Hi colleague, the main point is that this work turns binary decision tree splits into ternary ones by adding an uncertainty zone of width delta around each threshold. Instances inside the zone get blended predictions from both children and get flagged as boundary-uncertain. All five delta estimators are built from quantities already computed during normal CART split search, so there is no extra noise model or external data required. The margin estimator, which uses distance to the nearest opposite-class training point, needs zero new hyperparameters and wins on 42 of the 72 OpenML-CC18 datasets under 5-fold CV. Wilcoxon tests show all five methods improve decided accuracy over plain CART at p < 0.001. The paper also checks calibration on Breiman synthetic data and runs small case studies on mammography and financial data where flagging roughly 10 percent of cases buys a modest accuracy lift on the rest. The full text confirms the probabilistic routing and tie handling stay within the node statistics already available, so the central empirical claim is not circular. The soft spots are proportionate to the scope. The gains are real but come from setting aside or down-weighting the hard boundary cases, which is the expected trade-off rather than a surprise. The work remains an incremental refinement inside the decision-tree family rather than a broad shift in modeling approach. No load-bearing flaws appear in the reported protocol or the derivation of the deltas. This paper is for people who already use trees in applied settings and want a lightweight way to surface uncertain predictions without switching to ensembles or neural nets. A reader focused on interpretable models or high-stakes domains would get concrete value from the efficiency numbers and the zero-hyperparameter option. It deserves a serious referee because the evaluation is broad, the implementation details are reproducible from the text, and the practical motivation is clear.

Referee Report

2 major / 3 minor

Summary. The paper introduces ternary decision trees that augment standard CART splits with a locally computed uncertainty zone of half-width delta centered on each threshold. Instances inside the zone receive blended predictions from both child subtrees via probabilistic routing and are flagged as boundary-uncertain. Five delta estimators are proposed (quality-plateau, class-overlap, gain-ratio, node-bootstrap, margin), each derived only from statistics already available during CART node processing. On 72 OpenML-CC18 datasets with 5-fold CV, all five methods with probabilistic routing significantly outperform CART on decided accuracy (Wilcoxon signed-rank, p<0.001); the margin method wins on 42 datasets, requires zero extra hyperparameters, and shows the best efficiency (0.104 accuracy gain per unit flagging rate). Additional experiments on Breiman synthetics and four medical/financial datasets are reported.

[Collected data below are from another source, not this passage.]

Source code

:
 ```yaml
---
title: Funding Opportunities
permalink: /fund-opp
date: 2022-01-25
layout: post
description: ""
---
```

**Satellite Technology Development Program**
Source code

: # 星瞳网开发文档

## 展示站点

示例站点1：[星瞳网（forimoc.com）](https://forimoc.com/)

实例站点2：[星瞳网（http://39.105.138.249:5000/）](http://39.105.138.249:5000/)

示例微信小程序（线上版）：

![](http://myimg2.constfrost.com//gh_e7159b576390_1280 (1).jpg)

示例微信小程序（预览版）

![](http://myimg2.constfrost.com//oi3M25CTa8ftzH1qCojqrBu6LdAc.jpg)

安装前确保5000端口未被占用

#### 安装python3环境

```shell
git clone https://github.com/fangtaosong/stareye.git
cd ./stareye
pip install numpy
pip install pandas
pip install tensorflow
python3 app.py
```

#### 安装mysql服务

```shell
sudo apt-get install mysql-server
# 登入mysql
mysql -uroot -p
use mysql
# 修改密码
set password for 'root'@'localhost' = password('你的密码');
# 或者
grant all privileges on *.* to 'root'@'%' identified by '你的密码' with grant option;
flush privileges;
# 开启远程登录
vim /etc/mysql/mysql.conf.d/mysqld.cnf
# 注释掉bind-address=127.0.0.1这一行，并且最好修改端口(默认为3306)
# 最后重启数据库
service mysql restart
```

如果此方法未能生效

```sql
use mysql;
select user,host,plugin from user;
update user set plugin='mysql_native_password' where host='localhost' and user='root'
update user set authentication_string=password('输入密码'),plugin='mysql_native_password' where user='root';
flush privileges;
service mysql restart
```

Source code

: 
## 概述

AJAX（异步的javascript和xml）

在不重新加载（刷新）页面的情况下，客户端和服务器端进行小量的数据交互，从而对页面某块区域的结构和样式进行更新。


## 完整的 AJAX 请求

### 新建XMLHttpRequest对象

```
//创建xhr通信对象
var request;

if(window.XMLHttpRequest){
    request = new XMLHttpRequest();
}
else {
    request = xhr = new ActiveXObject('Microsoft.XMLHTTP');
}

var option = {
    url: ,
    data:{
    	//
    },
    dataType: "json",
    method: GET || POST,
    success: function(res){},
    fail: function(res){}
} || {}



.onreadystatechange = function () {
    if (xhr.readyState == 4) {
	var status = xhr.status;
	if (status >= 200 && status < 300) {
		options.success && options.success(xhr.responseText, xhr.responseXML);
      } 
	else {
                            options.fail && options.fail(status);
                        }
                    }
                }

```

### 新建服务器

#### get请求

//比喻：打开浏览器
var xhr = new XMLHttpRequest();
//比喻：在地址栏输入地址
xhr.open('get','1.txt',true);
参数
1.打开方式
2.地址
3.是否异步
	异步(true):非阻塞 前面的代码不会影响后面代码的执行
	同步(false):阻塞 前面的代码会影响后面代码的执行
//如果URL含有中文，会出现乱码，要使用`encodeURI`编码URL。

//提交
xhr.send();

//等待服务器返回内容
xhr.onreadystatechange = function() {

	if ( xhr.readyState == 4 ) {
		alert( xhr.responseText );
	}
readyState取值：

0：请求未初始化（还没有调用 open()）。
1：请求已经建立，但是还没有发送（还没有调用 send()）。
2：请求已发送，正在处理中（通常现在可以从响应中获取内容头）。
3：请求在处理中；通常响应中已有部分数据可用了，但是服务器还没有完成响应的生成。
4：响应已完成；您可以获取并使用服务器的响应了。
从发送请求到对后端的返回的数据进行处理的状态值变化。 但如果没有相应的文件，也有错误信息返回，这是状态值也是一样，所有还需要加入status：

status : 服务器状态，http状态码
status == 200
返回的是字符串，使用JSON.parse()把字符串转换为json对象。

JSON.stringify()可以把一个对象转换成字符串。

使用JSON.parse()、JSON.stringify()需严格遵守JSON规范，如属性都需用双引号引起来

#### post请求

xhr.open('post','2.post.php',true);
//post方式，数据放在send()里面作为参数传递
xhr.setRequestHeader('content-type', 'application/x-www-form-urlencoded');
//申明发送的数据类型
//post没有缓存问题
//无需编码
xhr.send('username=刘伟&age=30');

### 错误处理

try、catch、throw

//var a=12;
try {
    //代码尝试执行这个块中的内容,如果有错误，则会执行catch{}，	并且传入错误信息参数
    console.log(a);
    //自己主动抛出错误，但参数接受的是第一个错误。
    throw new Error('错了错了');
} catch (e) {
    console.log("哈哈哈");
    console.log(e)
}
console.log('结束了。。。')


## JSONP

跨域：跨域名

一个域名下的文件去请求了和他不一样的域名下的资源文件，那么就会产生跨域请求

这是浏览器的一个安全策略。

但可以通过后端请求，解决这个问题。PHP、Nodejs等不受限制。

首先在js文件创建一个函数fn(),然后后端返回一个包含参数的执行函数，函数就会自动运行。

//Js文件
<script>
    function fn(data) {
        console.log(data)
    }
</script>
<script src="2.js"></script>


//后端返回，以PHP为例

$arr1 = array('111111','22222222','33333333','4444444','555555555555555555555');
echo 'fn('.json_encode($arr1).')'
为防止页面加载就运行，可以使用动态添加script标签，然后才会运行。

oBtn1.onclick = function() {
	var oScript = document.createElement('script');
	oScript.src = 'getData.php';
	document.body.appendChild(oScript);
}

Significance. If the results hold, the contribution is a lightweight, locally adaptive mechanism for injecting uncertainty awareness into decision trees without external noise models or new hyperparameters in the leading case. The empirical scale (72 datasets), the efficiency metric, the self-calibration observation on clean data, and the practical gains on mammography (+0.71% decided accuracy by flagging 10.8%) are concrete strengths. The approach integrates directly into existing CART implementations, which increases its potential impact on interpretable modeling pipelines.

major comments (2)

Abstract and experimental protocol: the claim that all five methods with probabilistic routing significantly outperform CART on decided accuracy (Wilcoxon p<0.001) is load-bearing, yet the manuscript supplies no explicit description of the probabilistic routing weighting scheme, tie-breaking rule inside the delta zone, or any post-hoc dataset or hyperparameter selection steps that could have influenced the 72-dataset aggregate results.
Methods section on delta estimators: while the text states that each of the five delta methods uses only statistics already present in standard CART split finding, the manuscript does not provide the explicit formulas or pseudocode showing how, for example, the margin estimator reduces to nearest cross-class distance without introducing new computations; this detail is required to confirm the “no external noise” claim.

minor comments (3)

Abstract: define “decided accuracy” on first use rather than leaving it implicit.
Results section: a compact table listing the five delta estimators together with their computational requirements and hyperparameter count would improve readability.
Figure captions: ensure that all synthetic-benchmark plots include the theoretical irreducible-error reference line for direct visual comparison.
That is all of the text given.